The Internal Revenue System (IRS) revealed that in 2023, they received 294138 complaints concerning identity theft and flagged over one million tax returns as fraud cases. Ari Jacoby, founder and CEO of cybersecurity firm Deduce told Axios, "Tax identity fraud is a great crime because so many tax refund dollars are transacted and it's harder to spot suspicious behavior with a once-per-year transaction".

Victims blame the government for not imposing strict laws to protect the public's privacy. IRS is also criticized for not educating their department on the correct usage of AI and not spending enough on learning technology.
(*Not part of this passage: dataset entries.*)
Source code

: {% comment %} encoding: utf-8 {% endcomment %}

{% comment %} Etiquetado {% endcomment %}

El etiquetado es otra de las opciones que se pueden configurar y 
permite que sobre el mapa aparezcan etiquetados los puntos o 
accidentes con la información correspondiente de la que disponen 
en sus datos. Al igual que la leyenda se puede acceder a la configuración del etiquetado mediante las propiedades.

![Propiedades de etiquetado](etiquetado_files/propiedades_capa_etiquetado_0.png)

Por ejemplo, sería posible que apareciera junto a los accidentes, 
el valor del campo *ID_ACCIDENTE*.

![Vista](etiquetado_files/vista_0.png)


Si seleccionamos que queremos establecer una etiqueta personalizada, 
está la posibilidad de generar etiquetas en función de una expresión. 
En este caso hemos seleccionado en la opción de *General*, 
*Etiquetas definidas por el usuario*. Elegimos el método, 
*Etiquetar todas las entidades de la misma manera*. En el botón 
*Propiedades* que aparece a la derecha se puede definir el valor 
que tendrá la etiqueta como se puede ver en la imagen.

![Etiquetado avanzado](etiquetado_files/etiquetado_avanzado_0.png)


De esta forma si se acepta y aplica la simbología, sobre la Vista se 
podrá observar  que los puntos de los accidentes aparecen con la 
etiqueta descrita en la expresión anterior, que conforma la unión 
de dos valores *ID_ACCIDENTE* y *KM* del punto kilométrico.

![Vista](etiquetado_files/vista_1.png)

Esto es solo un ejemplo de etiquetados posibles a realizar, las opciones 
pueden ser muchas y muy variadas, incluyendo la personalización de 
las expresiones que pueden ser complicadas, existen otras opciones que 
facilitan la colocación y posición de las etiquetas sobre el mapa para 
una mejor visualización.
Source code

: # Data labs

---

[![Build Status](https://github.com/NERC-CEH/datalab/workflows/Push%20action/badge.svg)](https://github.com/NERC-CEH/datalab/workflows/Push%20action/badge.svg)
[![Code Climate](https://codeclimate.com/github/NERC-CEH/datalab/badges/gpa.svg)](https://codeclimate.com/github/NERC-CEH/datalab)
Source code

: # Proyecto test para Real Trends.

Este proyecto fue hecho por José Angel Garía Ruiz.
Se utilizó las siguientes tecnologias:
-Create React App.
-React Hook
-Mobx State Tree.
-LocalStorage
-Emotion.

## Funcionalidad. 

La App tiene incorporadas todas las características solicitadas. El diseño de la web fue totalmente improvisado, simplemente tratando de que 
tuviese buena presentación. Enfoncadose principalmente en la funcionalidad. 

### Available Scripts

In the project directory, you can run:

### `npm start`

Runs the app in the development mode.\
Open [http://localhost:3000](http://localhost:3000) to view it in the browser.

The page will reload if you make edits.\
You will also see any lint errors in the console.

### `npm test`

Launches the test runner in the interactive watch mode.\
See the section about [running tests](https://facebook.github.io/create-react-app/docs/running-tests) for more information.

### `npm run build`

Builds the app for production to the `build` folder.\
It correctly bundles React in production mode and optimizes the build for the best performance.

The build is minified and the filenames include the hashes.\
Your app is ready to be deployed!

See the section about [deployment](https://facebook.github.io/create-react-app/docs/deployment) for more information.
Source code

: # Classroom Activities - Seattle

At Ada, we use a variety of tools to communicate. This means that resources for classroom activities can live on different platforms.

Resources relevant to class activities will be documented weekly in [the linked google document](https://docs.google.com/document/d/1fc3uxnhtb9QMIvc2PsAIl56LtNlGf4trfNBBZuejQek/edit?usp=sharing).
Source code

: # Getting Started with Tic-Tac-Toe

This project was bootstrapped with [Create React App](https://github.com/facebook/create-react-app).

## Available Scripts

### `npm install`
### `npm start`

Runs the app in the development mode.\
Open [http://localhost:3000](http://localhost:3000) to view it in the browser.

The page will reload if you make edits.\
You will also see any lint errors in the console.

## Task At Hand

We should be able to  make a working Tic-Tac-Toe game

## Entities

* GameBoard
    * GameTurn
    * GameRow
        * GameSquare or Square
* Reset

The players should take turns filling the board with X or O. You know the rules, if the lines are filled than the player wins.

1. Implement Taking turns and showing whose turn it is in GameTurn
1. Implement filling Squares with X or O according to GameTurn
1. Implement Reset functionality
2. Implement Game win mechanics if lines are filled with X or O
Instead, there are accusations that they're using money from the Inflation Reduction Act to upgrade their computers and check more closely on big companies that have over $10 billion in assets. On the other hand, the U.S. Treasury leveraged the AI systems to discover the source of $375 million in fake transactions in 2023. These included fake checks, social security payments, and tax refunds, as per Treasury Deputy Secretary, Wally Adeyemo.


With the emergence of the tax refund scam and the tax filings approaching, the IRS is more concerned about making its taxpayers aware. Hence, they have suggested some of the ways that can help dodge these scam calls:

1. Don't wait for the deadline to file your taxes as it creates panic and people get vulnerable to scams.

2. Avail of the option to direct deposit in cases you are eligible for a tax refund.

3. Open an IRS account online to stop scammers from filing returns in your name.

4. If you receive any call, text, or email impersonating it to be from the IRS, don't trust it. The IRS in such cases communicates through official mail IDs.

5. Always call or mail the IRS if you receive any message that you believe is suspicious.